DATA LISTING below:
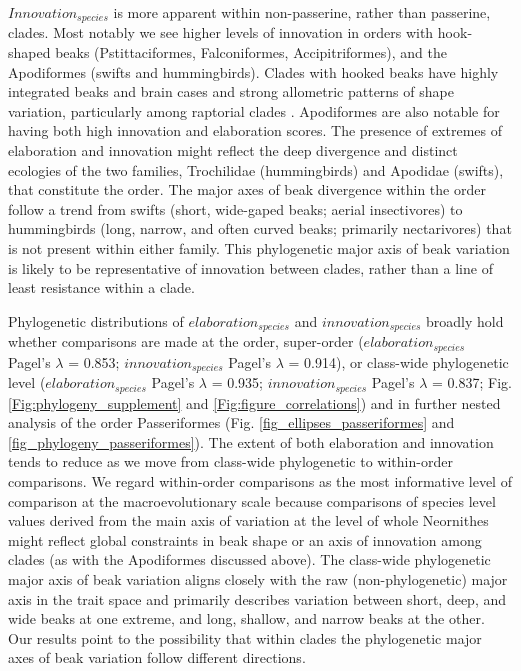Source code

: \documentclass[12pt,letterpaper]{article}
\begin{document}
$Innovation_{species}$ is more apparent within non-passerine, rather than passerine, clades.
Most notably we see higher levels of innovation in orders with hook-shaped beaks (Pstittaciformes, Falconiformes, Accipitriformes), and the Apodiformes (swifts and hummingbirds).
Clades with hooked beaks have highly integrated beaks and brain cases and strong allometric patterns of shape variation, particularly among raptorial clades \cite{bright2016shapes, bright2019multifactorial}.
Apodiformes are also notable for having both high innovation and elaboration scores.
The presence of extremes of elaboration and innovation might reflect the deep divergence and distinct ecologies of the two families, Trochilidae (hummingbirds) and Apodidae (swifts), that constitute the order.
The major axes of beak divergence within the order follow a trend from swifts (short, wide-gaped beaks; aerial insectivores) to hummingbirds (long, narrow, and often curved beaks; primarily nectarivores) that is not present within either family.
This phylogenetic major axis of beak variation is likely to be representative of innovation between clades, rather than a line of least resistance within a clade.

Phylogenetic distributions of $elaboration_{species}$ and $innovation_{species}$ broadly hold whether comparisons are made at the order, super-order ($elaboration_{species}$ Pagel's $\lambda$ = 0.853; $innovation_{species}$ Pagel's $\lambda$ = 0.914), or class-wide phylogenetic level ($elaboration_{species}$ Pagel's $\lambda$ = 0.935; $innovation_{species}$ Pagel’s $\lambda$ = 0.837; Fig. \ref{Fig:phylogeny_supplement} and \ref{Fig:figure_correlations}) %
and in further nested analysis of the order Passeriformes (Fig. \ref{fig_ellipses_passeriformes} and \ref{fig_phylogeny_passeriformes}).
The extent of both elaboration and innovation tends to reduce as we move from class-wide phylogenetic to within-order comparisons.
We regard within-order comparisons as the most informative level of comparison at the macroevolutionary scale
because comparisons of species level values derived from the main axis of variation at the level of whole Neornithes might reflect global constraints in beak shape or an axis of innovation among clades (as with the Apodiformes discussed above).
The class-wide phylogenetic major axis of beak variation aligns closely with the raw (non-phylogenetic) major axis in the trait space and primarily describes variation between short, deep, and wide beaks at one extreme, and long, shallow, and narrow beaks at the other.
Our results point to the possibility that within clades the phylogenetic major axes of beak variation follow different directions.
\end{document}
End of DATA LISTING.
DATA LISTING below:
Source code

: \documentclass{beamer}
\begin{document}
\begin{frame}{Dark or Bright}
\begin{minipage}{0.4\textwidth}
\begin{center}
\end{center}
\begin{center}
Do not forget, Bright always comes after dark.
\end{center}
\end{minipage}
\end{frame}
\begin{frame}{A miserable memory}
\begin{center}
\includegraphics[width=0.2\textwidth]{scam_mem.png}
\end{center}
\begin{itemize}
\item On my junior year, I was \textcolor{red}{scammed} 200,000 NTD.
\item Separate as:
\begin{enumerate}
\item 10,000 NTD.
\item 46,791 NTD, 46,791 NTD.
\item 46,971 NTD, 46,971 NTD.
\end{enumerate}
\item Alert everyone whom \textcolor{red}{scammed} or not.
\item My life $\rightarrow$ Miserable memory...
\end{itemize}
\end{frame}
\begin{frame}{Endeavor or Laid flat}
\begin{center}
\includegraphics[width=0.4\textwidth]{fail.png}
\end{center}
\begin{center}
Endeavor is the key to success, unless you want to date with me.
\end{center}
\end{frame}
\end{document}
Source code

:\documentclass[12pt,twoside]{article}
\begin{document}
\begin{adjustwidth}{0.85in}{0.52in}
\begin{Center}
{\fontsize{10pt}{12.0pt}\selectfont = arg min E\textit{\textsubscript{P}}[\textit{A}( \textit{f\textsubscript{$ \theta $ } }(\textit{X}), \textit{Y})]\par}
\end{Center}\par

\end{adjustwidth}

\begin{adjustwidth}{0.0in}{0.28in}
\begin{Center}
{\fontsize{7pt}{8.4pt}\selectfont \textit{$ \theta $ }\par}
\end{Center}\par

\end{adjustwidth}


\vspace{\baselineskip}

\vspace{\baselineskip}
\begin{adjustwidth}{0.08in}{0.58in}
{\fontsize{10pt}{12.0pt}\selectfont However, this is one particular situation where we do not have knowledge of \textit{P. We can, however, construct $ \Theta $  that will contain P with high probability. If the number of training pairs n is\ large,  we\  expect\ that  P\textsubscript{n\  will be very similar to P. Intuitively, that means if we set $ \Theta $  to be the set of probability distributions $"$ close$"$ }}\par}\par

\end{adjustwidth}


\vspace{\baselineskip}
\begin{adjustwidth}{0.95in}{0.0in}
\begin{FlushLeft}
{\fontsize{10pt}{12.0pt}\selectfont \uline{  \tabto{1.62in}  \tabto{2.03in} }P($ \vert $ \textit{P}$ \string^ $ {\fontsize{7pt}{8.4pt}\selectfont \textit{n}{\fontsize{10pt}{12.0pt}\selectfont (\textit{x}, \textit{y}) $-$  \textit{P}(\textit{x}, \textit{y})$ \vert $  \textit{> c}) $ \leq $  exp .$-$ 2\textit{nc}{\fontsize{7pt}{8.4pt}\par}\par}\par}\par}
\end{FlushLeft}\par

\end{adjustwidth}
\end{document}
End of DATA LISTING.
All lines above from the one containing "Clades with hooked" to the one containing "This phylogenetic major" must be repeated exactly, both lines included, and no others.

** OUTPUT FOR THIS EXERCISE **
Clades with hooked beaks have highly integrated beaks and brain cases and strong allometric patterns of shape variation, particularly among raptorial clades \cite{bright2016shapes, bright2019multifactorial}.
Apodiformes are also notable for having both high innovation and elaboration scores.
The presence of extremes of elaboration and innovation might reflect the deep divergence and distinct ecologies of the two families, Trochilidae (hummingbirds) and Apodidae (swifts), that constitute the order.
The major axes of beak divergence within the order follow a trend from swifts (short, wide-gaped beaks; aerial insectivores) to hummingbirds (long, narrow, and often curved beaks; primarily nectarivores) that is not present within either family.
This phylogenetic major axis of beak variation is likely to be representative of innovation between clades, rather than a line of least resistance within a clade.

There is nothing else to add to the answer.